WORK INSTRUCTION:
Would you write out each line of the material below exactly, skipping every picture?

EXCERPTED DATA:
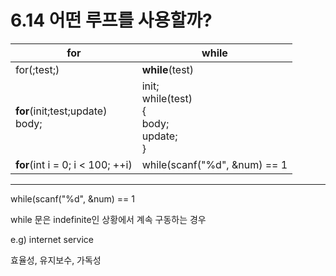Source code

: # 6.14 어떤 루프를 사용할까?

| for                                 | while                                                |
| ----------------------------------- | ---------------------------------------------------- |
| for(;test;)                         | **while**(test)                                      |
| **for**(init;test;update)<br> body; | init;<br>while(test)<br>{<br> body;<br> update;<br>} |
| **for**(int i = 0; i < 100; ++i)    | while(scanf("%d", &num) == 1                         |

---

while(scanf("%d", &num) == 1

while 문은 indefinite인 상황에서 계속 구동하는 경우

e.g) internet service

효율성, 유지보수, 가독성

EXERCISE ANSWER:
Source code

: # 6.14 어떤 루프를 사용할까?

| for                                 | while                                                |
| ----------------------------------- | ---------------------------------------------------- |
| for(;test;)                         | **while**(test)                                      |
| **for**(init;test;update)<br> body; | init;<br>while(test)<br>{<br> body;<br> update;<br>} |
| **for**(int i = 0; i < 100; ++i)    | while(scanf("%d", &num) == 1                         |

---

while(scanf("%d", &num) == 1

while 문은 indefinite인 상황에서 계속 구동하는 경우

e.g) internet service

효율성, 유지보수, 가독성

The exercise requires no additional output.